Typically, in EMF epidemiological studies, no direct information was provided indicating that the two study groups were not comparable. It is simply expected that this will be the case, because the groups were not chosen using randomization. Occasionally, however, investigators collected information that explicitly showed the non-comparability of the groups. For example, in a study involving powerline EMFs and acute non-lymphocytic leukemia, the EMF and control groups differed with regard to the percentage of smokers, non-whites, and poor people. See R.K. Severson, R.G. Stevens, W.T. Kaune, D.B. Thomas, L. Heuser, S. Davis and L.E. Server: Am. J. Epidemiol. 128: 10, 1988. In a study of the link between powerline EMFs and acute lymphoblastic leukemia in children, a difference in economic status was reported. See M. Linet, E. Hotch, R.A. Kleinerman, L.L. Robison, W.T. Kaune, D.R. Friedman, R.K. Severson, C.M. Haines, C.T. Hartsock, S. Niwa, S. Wacholder and R.E. Tarone: Residential exposure to magnetic fields and acute lymphoblastic leukemia in children, N. Eng. J. Med. 337:1, 1997.

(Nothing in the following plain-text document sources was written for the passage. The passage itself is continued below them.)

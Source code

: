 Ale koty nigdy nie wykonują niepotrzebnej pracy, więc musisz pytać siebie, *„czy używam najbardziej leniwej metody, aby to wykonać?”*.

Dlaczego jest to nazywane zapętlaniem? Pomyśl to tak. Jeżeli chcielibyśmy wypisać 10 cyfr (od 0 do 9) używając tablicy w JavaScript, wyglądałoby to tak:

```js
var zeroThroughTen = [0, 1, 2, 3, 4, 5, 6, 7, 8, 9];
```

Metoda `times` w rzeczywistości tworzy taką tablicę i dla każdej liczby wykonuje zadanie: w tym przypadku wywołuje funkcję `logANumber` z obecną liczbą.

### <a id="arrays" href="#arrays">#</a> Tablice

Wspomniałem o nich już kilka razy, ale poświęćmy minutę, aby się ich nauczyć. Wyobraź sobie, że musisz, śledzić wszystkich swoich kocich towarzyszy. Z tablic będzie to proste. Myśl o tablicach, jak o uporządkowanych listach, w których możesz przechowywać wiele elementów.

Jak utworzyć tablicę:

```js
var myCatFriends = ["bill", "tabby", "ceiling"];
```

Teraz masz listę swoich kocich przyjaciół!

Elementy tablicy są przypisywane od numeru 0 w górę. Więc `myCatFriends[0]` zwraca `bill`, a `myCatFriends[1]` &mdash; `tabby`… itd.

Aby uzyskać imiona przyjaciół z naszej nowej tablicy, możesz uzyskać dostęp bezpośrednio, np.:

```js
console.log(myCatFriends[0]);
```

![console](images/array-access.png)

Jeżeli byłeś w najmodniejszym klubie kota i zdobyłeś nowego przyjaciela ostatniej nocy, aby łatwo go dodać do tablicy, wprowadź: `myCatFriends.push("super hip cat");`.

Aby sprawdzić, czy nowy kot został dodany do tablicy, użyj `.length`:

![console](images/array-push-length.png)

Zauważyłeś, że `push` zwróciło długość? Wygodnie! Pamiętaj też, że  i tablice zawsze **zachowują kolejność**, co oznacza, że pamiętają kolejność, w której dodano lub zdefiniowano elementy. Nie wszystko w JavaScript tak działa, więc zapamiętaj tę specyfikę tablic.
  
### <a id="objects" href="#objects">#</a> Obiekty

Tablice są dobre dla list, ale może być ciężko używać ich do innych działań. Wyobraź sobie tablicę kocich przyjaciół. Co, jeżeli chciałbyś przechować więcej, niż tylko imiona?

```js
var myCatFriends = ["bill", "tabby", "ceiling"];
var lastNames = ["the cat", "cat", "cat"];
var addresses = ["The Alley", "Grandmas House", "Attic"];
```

How can the absence of randomization perhaps explain finding an association? David Savitz, an epidemiologist at the University of North Carolina, reported in 1988 that exposure to powerline EMFs was associated with an increased risk of leukemia and brain cancer in children. The controls in that study were identified at random, based on telephone numbers. Charles Poole, a statistician at Boston University, theorized that the control group was defective because poor people were unlikely to have telephones. When Poole parsed Savitz’s data, Poole found associations indicating that his theory might be valid. If so, this would suggest that something other than EMFs might have resulted in the observed increase in risk for cancer. See D. Taubes: Epidemiology faces its limits, Science 269:164-169, 1995.